Perjalanan pun berlanjut di diselimuti hembus udara sejuk khas dataran tinggi, meskipun matahari bersinar terang. Jarum jam menunjukkan pukul 12.00 dan ternyata tantangan terakhir medan offroad masih satu jam lagi bisa kami tempuh untuk sampai di Desa Padang Capo Ulu, tempat di mana Tim Pemeriksa PA Tais akan melakukan sidang di tempat. Tepat Pukul 13.00 Tim berhasil menginjakkan kaki di rumah Pak Kades Padang Capo Ulu.

Kopi panas dan udara pegunungan menjadi kombinasi sempurna buat kami mengawali silaturahim di Desa Padang Capo Ulu. Setelah menikmati santap makan siang, shalat dhuhur, dan briefing dari Pendamping Tim, kami bergegas menyiapkan peralatan perjalanan menuju lokasi yang terletak di atas bukit Kayu Angit.

Tim telah memperoleh penjelasan singkat terkait lokasi, medan jalan hingga waktu tempuh dari Desa Padang Capo Ulu ke Bukit Kayu Angit. Akan ada sembilan kali menyeberangi sungai berbatu tanpa alat bantu transportasi. Artinya pulang pergi Tim harus siap melahap 18 kali penyeberangan besar, sedang hingga kecil. Sementara jalur pendakian secara umum merupakan jalan setapak jejak kaki para petani kopi. Sebagian besar jalur pendakian berupa tanah basah dan rumput. Batu cadas menempati sepertiga dari jalur pendakian, sedangkan lumpur dengan ketebalan 10 – 20 cm terdapat di beberapa titik. Tidak ada jalur lalu lintas utama dalam pendakian. Sepanjang pendakian akan dipandu oleh warga lokal yang sudah mengenal kawasan hutan perbukitan Kayu Angit.

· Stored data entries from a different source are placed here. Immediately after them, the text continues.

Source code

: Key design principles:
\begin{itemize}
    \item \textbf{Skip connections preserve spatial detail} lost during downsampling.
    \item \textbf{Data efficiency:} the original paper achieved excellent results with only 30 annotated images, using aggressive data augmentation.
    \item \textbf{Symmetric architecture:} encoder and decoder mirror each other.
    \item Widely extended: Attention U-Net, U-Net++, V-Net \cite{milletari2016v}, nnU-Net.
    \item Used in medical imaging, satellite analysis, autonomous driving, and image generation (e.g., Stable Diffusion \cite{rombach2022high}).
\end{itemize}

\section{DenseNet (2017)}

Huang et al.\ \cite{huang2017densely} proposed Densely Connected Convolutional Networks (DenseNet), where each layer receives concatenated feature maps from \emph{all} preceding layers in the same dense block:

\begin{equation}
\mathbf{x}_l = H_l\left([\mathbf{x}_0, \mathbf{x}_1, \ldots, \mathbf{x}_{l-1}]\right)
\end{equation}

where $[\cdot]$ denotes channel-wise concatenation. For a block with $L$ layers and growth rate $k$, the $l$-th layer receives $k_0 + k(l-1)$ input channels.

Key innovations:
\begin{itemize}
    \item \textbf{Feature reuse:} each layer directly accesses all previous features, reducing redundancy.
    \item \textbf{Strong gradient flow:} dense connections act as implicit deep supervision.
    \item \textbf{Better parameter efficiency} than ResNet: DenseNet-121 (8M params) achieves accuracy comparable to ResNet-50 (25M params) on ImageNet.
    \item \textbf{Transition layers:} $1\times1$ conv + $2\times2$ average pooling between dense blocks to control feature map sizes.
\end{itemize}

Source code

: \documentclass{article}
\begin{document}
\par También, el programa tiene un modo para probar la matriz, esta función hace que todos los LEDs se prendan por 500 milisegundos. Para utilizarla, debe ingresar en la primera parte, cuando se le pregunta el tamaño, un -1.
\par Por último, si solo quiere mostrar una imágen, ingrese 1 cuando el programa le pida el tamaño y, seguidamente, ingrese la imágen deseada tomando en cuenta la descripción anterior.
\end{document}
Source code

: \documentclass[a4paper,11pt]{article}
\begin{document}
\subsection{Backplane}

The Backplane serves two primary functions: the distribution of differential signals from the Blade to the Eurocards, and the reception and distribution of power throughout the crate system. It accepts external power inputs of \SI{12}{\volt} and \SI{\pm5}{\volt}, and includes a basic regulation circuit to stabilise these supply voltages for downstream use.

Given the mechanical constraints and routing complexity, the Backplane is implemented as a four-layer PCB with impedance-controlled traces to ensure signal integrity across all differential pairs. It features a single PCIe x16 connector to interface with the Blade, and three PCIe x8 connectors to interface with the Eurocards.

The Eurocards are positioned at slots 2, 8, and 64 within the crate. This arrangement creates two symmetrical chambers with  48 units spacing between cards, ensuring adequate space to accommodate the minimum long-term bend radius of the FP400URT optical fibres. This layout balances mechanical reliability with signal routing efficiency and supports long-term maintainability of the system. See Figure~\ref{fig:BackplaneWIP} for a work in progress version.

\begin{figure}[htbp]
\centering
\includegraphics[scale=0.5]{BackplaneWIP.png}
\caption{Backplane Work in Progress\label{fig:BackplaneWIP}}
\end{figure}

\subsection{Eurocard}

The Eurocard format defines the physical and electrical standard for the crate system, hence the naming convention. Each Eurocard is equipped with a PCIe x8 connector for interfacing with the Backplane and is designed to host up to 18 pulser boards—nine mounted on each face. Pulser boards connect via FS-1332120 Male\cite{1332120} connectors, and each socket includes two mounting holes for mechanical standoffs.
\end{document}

Dari semua informasi yang secara singkat dipaparkan, Tim mendapat kesempatan untuk mempertimbangkan antara melanjutkan perjalanan ke Bukit Kayu Angit dengan waktu tempuh enam jam perjalanan pulang pergi, di luar waktu pemeriksaan. Jika pukul 13.30 Tim bergerak menuju lokasi dengan asumsi pemeriksaan di lokasi memakan waktu satu jam, maka Tim akan tiba di Desa Padang Capo Ulu pada pukul 20.30 WIB. Artinya, selama dua jam tiga puluh menit tanpa cahaya matahari Tim akan menuruni hutan berbukit.

Tidak pernah terlintas dalam benak Tim Pemeriksa PA Tais untuk pulang sebelum berperang. Keputusan telah ditetapkan, mengemban tugas adalah takdir yang telah digariskan. Berbekal air botol kemasan, sepatu boots, alat pengukur luas tanah, topi penangkal terik surya, hingga tongkat kayu Tim melangkahkan kaki menuju puncak Bukit Kayu Angit tepat pukul 13.30 WIB. Sedikit demi sedikit, bayangan Desa Padang Capo Ulu mulai tampak kabur hingga lama-lama tak terlihat lagi di belakang.

Tidak meleset sedikit pun apa yang kami temui dari informasi yang kami dapat. Dari hamparan lahan pertanian yang menyambut di luar batas Desa, sungai air jernih nan dingin yang mengalir deras, jalanan setapak yang tampak tak pernah sempat mengering dan hembus angin pegunungan yang menyejukkan. Semua yang sejauh ini telah membayar lunas semua kelelahan yang mendera. Tidak hentinya kami silih berganti mengabadikan keriangan dan kebebasan yang kami dapatkan di luar ruangan, di tengah keriangan biji-biji kopi yang memerah dan sebagian masih hijau. Pengalaman yang teramat mahal untuk dilewatkan. Pemandangan alam dan suasana pegunungan yang penuh keajaiban. Semua ini melupakan kekhawatiran akan pengalaman di hadapan yang belum kami tahu.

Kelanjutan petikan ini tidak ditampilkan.